BRIEF DESCRIPTION OF THE DRAWINGS
FIG. 1 is a perspective view of the preferred embodiment of the present invention.
FIG. 2 is a top view of the preferred embodiment of the present invention, wherein the main spout and punch hole are in a closed position.
FIG. 3 is a top view of the preferred embodiment of the present invention, wherein the main spout is in an opened position.
FIG. 4 is a top perspective view of the preferred embodiment of the present invention with the punch protrusion being pushed down into the punch hole.
FIG. 5 is a top perspective view of the preferred embodiment of the present invention with the punch hole and main spout being opened and the opening tab being returned to the initial position.
FIG. 6 is a front perspective view of the first alternative embodiment of the present invention.
FIG. 7 is a front perspective view of the first alternative embodiment of the present invention with the main spout and punch hole being opened.
FIG. 8 is a front perspective view of the second alternative embodiment of the present invention.
FIG. 9 is a front perspective view of the second alternative embodiment of the present invention with both punch holes and the main spout being opened.
FIG. 10 is a rear perspective view of the third alternative embodiment of the present invention.
FIG. 11 is a right side view of the third alternative embodiment of the present invention.
FIG. 12 is a perspective view of the third alternative embodiment of the present invention, wherein the opening tab is returned to the initial position and the punch hole is created within the top face.
DETAIL DESCRIPTIONS OF THE INVENTION
All illustrations of the drawings are for the purpose of describing selected versions of the present invention and are not intended to limit the scope of the present invention.
The present invention is a beverage canister top 3 which facilitates a high flow rate compare to the traditional beverage canisters. In reference to FIG. 1, the present invention comprises a canister base 1, a lateral wall 2, and a canister top 3. The canister base 1 is oppositely positioned from the canister top 3, and the lateral wall 2 is perimetrically positioned in between the canister base 1 and the canister top 3 creating the beverage canister of the present invention. Similar to the traditional beverage canisters, the present invention is able to store pressurized beverages such as carbonated soda, but the present invention increases the flow rate of the pressurized beverage when the beverage canister is opened and the pressurized beverage is poured out. The present invention is able to achieve a higher flow rate compare to the traditional beverage canisters by equalizing the inside and outside pressure of the beverage canister. All of the components of the present invention are made from light weight and high strength materials such as standard aluminum or any other type of similar materials.

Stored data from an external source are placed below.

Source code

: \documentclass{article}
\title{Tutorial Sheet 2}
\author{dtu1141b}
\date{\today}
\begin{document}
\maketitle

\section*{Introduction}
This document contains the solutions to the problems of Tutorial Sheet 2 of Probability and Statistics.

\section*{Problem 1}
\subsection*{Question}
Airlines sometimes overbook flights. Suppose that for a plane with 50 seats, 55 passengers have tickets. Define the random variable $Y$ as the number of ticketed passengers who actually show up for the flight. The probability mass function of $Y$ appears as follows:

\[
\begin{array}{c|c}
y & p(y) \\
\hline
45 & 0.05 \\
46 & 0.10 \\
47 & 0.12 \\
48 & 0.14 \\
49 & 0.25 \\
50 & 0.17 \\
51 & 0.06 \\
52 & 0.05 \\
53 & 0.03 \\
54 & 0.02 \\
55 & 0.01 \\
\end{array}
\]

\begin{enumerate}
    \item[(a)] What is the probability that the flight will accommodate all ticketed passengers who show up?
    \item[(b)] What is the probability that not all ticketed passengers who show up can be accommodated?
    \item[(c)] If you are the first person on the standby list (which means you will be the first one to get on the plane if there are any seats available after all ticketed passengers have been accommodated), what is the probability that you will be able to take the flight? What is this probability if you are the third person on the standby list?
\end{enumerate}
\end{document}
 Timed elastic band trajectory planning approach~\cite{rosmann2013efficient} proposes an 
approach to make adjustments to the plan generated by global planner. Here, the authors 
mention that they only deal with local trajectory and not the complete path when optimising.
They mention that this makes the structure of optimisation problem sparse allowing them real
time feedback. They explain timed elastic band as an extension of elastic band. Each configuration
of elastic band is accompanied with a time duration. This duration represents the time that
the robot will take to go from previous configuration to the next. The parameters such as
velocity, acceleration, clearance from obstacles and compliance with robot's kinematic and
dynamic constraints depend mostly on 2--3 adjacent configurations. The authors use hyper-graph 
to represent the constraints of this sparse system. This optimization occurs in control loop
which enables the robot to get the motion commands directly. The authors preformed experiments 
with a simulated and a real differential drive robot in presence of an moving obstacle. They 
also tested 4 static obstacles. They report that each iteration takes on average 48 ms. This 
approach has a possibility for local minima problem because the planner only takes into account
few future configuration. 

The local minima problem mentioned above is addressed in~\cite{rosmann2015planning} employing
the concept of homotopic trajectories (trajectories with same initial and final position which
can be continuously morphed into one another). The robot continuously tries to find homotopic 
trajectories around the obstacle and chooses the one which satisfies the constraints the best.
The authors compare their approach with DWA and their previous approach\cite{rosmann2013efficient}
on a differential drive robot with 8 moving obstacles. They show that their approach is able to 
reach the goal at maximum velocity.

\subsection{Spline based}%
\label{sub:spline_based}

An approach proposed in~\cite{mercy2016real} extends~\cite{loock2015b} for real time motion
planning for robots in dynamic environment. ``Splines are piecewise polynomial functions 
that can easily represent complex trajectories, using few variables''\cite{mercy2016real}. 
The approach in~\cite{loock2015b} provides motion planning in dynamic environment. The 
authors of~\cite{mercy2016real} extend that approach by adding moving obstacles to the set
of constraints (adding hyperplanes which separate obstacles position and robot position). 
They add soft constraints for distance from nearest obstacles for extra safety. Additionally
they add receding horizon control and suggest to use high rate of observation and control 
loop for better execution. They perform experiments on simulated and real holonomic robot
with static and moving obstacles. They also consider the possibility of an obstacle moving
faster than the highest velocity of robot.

In reference to FIG. 1 and FIG. 2, the canister top 3 comprises a top face 4, a main spout 5, a rivet 16, an opening tab 9, at least one punch hole 19, a recessed cavity 17, and a protrusion cavity 18. The top face 4 is positioned on the canister top 3 opposite from the lateral wall 2. The top face 4 provides the necessary space for the positioning and the attachment of the main spout 5, the rivet 16, the opening tab 9, the at least one punch hole 19, the recessed cavity 17, and the protrusion cavity 18.
In reference to FIG. 1-FIG. 5, the main spout 5 is positioned on the top face 4 and comprises a spout tab 6, a grooved perimeter 7, and an ungrooved perimeter 8. The grooved perimeter 7 is positioned on the top face 4, where the grooved perimeter 7 is cut into the material of the top face 4 but not all the way through. The grooved perimeter 7 outlines the shape of the spout tab 6. The grooved perimeter 7 does not fully encircle the entire perimeter of the spout tab 6 in such way that the ungrooved perimeter 8 is positioned in between the grooved perimeter 7. More specifically, the grooved perimeter 7 and the ungrooved perimeter 8 fully encircle the spout tab 6 completing the preferable shape of the main spout 5.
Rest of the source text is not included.